Gather each line containing the string "required" from these entries.

Top of Available data

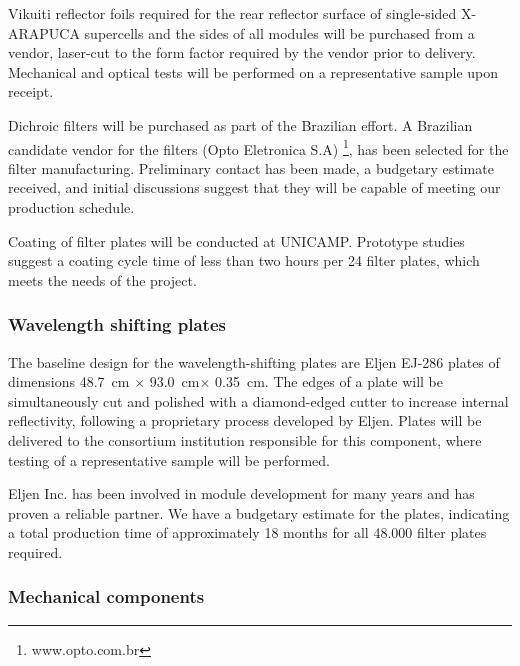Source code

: Vikuiti reflector foils required for the rear reflector surface of single-sided X-ARAPUCA supercells and the sides of all modules will be purchased from a vendor, laser-cut to the form factor required by the vendor prior to delivery.  Mechanical and optical  tests will be performed on a representative sample upon receipt.


Dichroic filters will be purchased as part of the Brazilian effort.  A Brazilian candidate vendor for the filters (Opto Eletronica S.A) \footnote{www.opto.com.br}, has been selected for the filter manufacturing.  Preliminary contact has been made, a budgetary estimate received, and initial discussions suggest that they will be capable of meeting our production schedule.

Coating of filter plates will be conducted at UNICAMP.  Prototype studies suggest a coating cycle time of less than two hours per \num{24} filter plates, which meets the needs of the project.

\subsubsection{Wavelength shifting plates}

The baseline design for the wavelength-shifting plates are %
Eljen EJ-286 plates of dimensions \SI{48.7}{cm} $\times$ \SI{93.0}{cm}$\times$ \SI{0.35}{cm}.  The edges of a plate will be simultaneously cut and polished with a diamond-edged cutter to increase internal reflectivity, following a proprietary process developed by Eljen.  Plates will be delivered to the consortium institution responsible for this component, where  testing of a representative sample will be performed.


Eljen Inc. has been involved in  module development for many years and has proven a reliable partner.  We have a budgetary estimate for the plates, indicating a total production time of approximately \num{18} months for all \num{48,000} filter plates required.

\subsubsection{Mechanical components}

Bottom of Available data

→ Solution for this task
: Vikuiti reflector foils required for the rear reflector surface of single-sided X-ARAPUCA supercells and the sides of all modules will be purchased from a vendor, laser-cut to the form factor required by the vendor prior to delivery.  Mechanical and optical  tests will be performed on a representative sample upon receipt.
Eljen Inc. has been involved in  module development for many years and has proven a reliable partner.  We have a budgetary estimate for the plates, indicating a total production time of approximately \num{18} months for all \num{48,000} filter plates required.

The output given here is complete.